EQUITY PLEDGE AGREEMENT 

This Equity Pledge Agreement (this “Agreement”) is entered into by and among the following parties on September 26,
2016: 
  

	 	(1)	 NetEase Youdao Information Technology (Beijing) Co., Ltd. (the “Pledgee”), a Wholly foreign
owned enterprise registered in Beijing, People’s Republic of China (“PRC”) with its address at 1/F, Tower C, Building No. 7, West Zone Zhongguancun Software Park (Phase II) No. 10 Xibeiwang East Road, Haidian
District; and 

  

	 	(2)	 William Lei Ding (ID Number: ***********, the “Pledgor”), a PRC citizen with his address at
***********. 

 The Pledgee and the Pledgor are hereinafter jointly referred to as the “Parties” and
individually, as a “Party”. 
 Whereas: 
  

	 	(A)	 The Pledgor is a registered shareholder of Beijing NetEase Youdao Computer System Co., Ltd., a limited
liability company registered in Beijing, PRC with its address at 2/F, Tower A, Building No. 7, West Zone Zhongguancun Software Park (Phase II) No. 10 Xibeiwang East Road, Haidian District (the “Domestic Company”), and holds 71.073%
of the equity interests in the Domestic Company. The equity structure of Domestic Company as of the date of execution of this Agreement is set forth in Appendix I. 

 

	 	(B)	 Pursuant to a Loan Agreement dated September 26, 2016 between the Pledgee and the Pledgor (as the same may
be amended and supplemented from time to time, the “Loan Agreement”), the Pledgee has provided a loan to the Pledgor in the original principal amount of RMB 3,553,650 Yuan. 

 

	 	(C)	 Pursuant to a Shareholder Voting Right Trust Agreement dated as of September 26, 2016 among the Pledgee,
the Pledgor, the Domestic Company and the other Parties thereto (as amended and supplemented from time to time, the “Voting Trust Agreement”), the Pledgor has irrevocably appointed the Pledgee as proxy and vested the Pledgee with
full power to exercise on his behalf all of his shareholder’s voting rights in respect of the Domestic Company. 

  

	 	(D)	 Pursuant to an Exclusive Purchase Option Agreement dated as of September 26, 2016 among the Pledgee, the
Pledgor and the Domestic Company (as amended and supplemented from time to time, the “Purchase Option Agreement”), the Pledgor has irrevocably granted to the Pledgee an option to purchase all or a portion of the Pledgor’s
equity interests in the Domestic Company. 

  

	 	(E)	 Pursuant to an Operating Agreement dated as of September 26, 2016 among the Pledgee, the Pledgor, the
Domestic Company and the other Parties thereto (as amended and supplemented from time to time, the “Operating Agreement”), the Pledgor has agreed, among other things, not to engage in certain transactions relating to the Domestic
Company without the Pledgee’s prior written consent. 

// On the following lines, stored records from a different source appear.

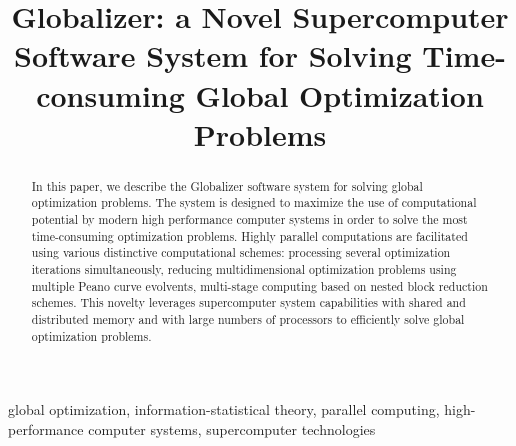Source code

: \documentclass{gOMS2e}
\theoremstyle{plain}%
\theoremstyle{definition}
\theoremstyle{remark}
\begin{document}


\title{Globalizer: a Novel Supercomputer Software System for Solving Time-consuming Global Optimization Problems}

\author{
}

\maketitle

\begin{abstract}
In this paper, we describe the Globalizer software system for solving global optimization
problems. The system is designed to maximize the use of computational potential by modern
high performance computer systems in order to solve the most time-consuming optimization
problems. Highly parallel computations are facilitated using various distinctive computational
schemes: processing several optimization iterations simultaneously, reducing multidimensional
optimization problems using multiple Peano curve evolvents, multi-stage computing based on
nested block reduction schemes. This novelty leverages supercomputer system capabilities
with shared and distributed memory and with large numbers of processors to efficiently
solve global optimization problems.
\end{abstract}

\begin{keywords}
global optimization, information-statistical theory, parallel computing, high-performance
computer systems, supercomputer technologies
\end{keywords}
\end{document}
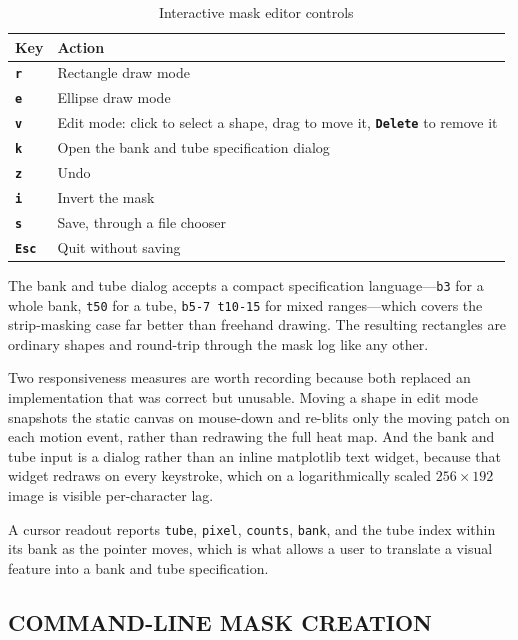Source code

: \documentclass[tm]{ornltm}
\newcommand{\key}[1]{\textbf{\texttt{#1}}}
\begin{document}
\begin{table}[ht]
  \centering
  \caption{Interactive mask editor controls}
  \label{tab:maskkeys}
  \small
  \begin{tabular}{l p{}}
    \toprule
    Key & Action \\
    \midrule
    \key{r} & Rectangle draw mode \\
    \key{e} & Ellipse draw mode \\
    \key{v} & Edit mode: click to select a shape, drag to move it, \key{Delete}
      to remove it \\
    \key{k} & Open the bank and tube specification dialog \\
    \key{z} & Undo \\
    \key{i} & Invert the mask \\
    \key{s} & Save, through a file chooser \\
    \key{Esc} & Quit without saving \\
    \bottomrule
  \end{tabular}
\end{table}

The bank and tube dialog accepts a compact specification language---\texttt{b3}
for a whole bank, \texttt{t50} for a tube, \texttt{b5-7 t10-15} for mixed
ranges---which covers the strip-masking case far better than freehand drawing.
The resulting rectangles are ordinary shapes and round-trip through the mask log
like any other.

Two responsiveness measures are worth recording because both replaced an
implementation that was correct but unusable. Moving a shape in edit mode
snapshots the static canvas on mouse-down and re-blits only the moving patch on
each motion event, rather than redrawing the full heat map. And the bank and tube
input is a dialog rather than an inline matplotlib text widget, because that
widget redraws on every keystroke, which on a logarithmically scaled
$256\times192$ image is visible per-character lag.

A cursor readout reports \texttt{tube}, \texttt{pixel}, \texttt{counts},
\texttt{bank}, and the tube index within its bank as the pointer moves, which is
what allows a user to translate a visual feature into a bank and tube
specification.

\subsection{COMMAND-LINE MASK CREATION}
\end{document}
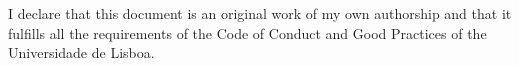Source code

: \hspace{0.4cm} I declare that this document is an original work of my own authorship and that it fulfills all the requirements of the Code of Conduct and Good Practices of the Universidade de Lisboa. 
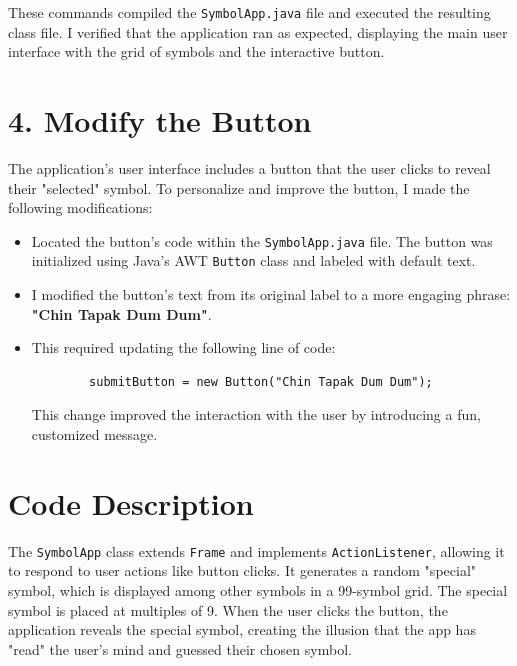 \documentclass[12pt, a4paper]{article}
\begin{document}
These commands compiled the \texttt{SymbolApp.java} file and executed the resulting class file. I verified that the application ran as expected, displaying the main user interface with the grid of symbols and the interactive button.

\section*{4. Modify the Button}
\hspace{1.5cm}
The application’s user interface includes a button that the user clicks to reveal their "selected" symbol. To personalize and improve the button, I made the following modifications:
\begin{itemize}
    \item Located the button's code within the \texttt{SymbolApp.java} file. The button was initialized using Java’s AWT \texttt{Button} class and labeled with default text.
    \item I modified the button’s text from its original label to a more engaging phrase: \textbf{"Chin Tapak Dum Dum"}.
    \item This required updating the following line of code:
    \begin{verbatim}
        submitButton = new Button("Chin Tapak Dum Dum");
    \end{verbatim}
    This change improved the interaction with the user by introducing a fun, customized message.
\end{itemize}

\section*{Code Description}
\hspace{1.5cm}
The \texttt{SymbolApp} class extends \texttt{Frame} and implements \texttt{ActionListener}, allowing it to respond to user actions like button clicks. It generates a random "special" symbol, which is displayed among other symbols in a 99-symbol grid. The special symbol is placed at multiples of 9. When the user clicks the button, the application reveals the special symbol, creating the illusion that the app has "read" the user's mind and guessed their chosen symbol.
\end{document}
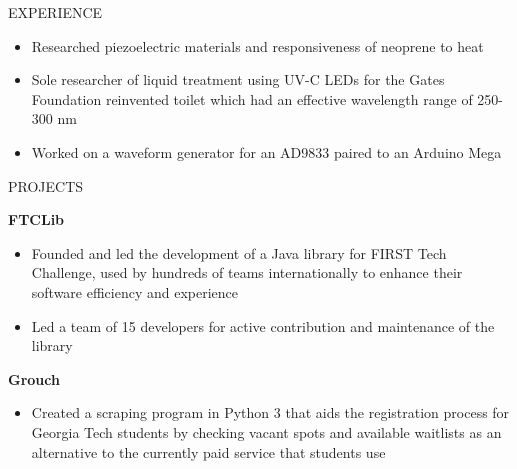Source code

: \documentclass{resume} %
\begin{document}
\begin{rSection}{EXPERIENCE}
\vspace{-0.5em}
 \begin{itemize}
    \itemsep -5pt {} 
     \item Researched piezoelectric materials and responsiveness of neoprene to heat
     \item Sole researcher of liquid treatment using UV-C LEDs for the Gates Foundation
     reinvented toilet which had an effective wavelength range of 250-300 nm
     \item Worked on a waveform generator for an AD9833 paired to an Arduino Mega
 \end{itemize}
\end{rSection} 

\vspace{-0.8em}
\begin{rSection}{PROJECTS}
\vspace{-1.25em}
\item \textbf{FTCLib}
\vspace{-0.5em}
 \begin{itemize}
    \itemsep -5pt {} 
     \item Founded and led the development of a Java library for FIRST Tech Challenge, used by hundreds of teams internationally
     to enhance their software efficiency and experience
     \item Led a team of 15 developers for active contribution and maintenance of the library
 \end{itemize}
\vspace{-0.5em}
\item \textbf{Grouch}
\vspace{-0.5em}
 \begin{itemize}
    \itemsep -5pt {}
    \item Created a scraping program in Python 3 that aids the registration process for Georgia Tech students by
    checking vacant spots and available waitlists as an alternative to the currently paid service
    that students use
 \end{itemize}
\end{rSection}
\end{document}
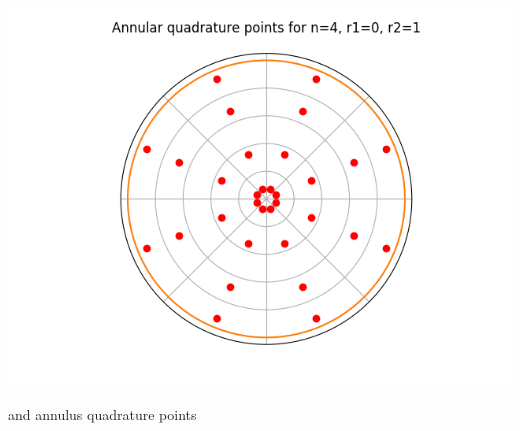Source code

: \documentclass[10pt,a4paper]{letter}
\begin{document}
\includegraphics[scale=.5]{disk_n4}


and annulus quadrature points\\
\end{document}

	 	(F)	 As security for performance by the Pledgor of the Contract Obligations (as defined below) and discharge and
satisfaction of the Secured Debts (as defined below), the Pledgor agrees to pledge all of his equity interests in the Domestic Company to the Pledgee and grants the Pledgee the right to repayment in first priority on and subject to the terms of this
Agreement. 

 Therefore, the Parties enter into this Agreement as follows upon friendly negotiation: 

 

	1.	 Definitions 

 

	 	1.1.	 Unless the context otherwise requires, the following terms in this Agreement shall have the following meanings:

 “Breaching Event” shall mean any breach by the Pledgor of any of his Contract Obligations (as defined
below). 
 “Contract Obligations” shall mean the obligations of the Pledgor to repay the Loan (as defined in the Loan
Agreement) under the Loan Agreement, all contractual obligations of the Pledgor under the Voting Trust Agreement, all contractual obligations of the Pledgor under the Purchase Option Agreement, all contractual obligations of the Pledgor under the
Operating Agreement and all contractual obligations of the Pledgor under this Agreement. 
 “Pledged Equity” shall mean all
of the equity interests in the Domestic Company which are legally owned by the Pledgor during the term of this Agreement and are to be pledged to the Pledgee pursuant to the provisions hereof as the security for the performance by the Pledgor of the
Contract Obligations. 
 “PRC Law” shall mean the then valid laws, administrative regulations, administrative rules, local
regulations, judicial interpretations and other binding regulatory documents of the PRC. 
 “Secured Debts” shall mean all
direct, indirect and consequential losses and losses of foreseeable profits suffered by the Pledgee due to any Breaching Event of any of the Pledgor, and all fees incurred by Pledgee for the enforcement of the Contract Obligations of the Pledgor.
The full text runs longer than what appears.